> [Exercise brief] Go through the material underneath and show every line where the string "remote" occurs.

----

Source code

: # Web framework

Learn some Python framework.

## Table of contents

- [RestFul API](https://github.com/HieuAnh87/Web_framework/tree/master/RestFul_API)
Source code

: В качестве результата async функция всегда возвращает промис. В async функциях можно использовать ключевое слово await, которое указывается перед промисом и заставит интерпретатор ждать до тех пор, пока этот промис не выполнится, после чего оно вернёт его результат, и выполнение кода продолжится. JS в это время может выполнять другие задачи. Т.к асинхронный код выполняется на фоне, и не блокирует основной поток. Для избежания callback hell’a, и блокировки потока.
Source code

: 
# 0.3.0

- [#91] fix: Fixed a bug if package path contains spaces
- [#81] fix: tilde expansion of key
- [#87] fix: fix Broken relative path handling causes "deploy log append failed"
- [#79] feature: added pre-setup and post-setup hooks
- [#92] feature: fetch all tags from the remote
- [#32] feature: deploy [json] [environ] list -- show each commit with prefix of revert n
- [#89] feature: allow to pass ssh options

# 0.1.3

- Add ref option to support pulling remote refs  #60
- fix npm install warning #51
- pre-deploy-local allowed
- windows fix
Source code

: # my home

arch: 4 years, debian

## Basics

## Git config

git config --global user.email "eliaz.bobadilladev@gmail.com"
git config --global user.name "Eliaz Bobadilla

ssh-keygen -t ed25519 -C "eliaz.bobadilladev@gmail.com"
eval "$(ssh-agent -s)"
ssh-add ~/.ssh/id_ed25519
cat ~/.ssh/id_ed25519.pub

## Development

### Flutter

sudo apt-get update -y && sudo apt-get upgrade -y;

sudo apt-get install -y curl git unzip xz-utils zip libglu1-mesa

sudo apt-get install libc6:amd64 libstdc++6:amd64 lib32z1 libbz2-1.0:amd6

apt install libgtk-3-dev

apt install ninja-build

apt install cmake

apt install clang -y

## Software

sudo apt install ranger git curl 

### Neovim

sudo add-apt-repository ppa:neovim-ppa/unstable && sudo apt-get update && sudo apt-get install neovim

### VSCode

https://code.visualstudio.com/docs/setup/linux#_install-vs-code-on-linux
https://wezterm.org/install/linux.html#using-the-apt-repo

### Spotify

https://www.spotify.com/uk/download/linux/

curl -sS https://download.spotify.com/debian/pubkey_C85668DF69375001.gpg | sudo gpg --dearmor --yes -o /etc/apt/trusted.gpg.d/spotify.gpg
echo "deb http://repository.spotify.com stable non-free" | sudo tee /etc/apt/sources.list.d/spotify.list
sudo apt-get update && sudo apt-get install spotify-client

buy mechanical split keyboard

----

> [Problem solution]
- [#92] feature: fetch all tags from the remote
- Add ref option to support pulling remote refs  #60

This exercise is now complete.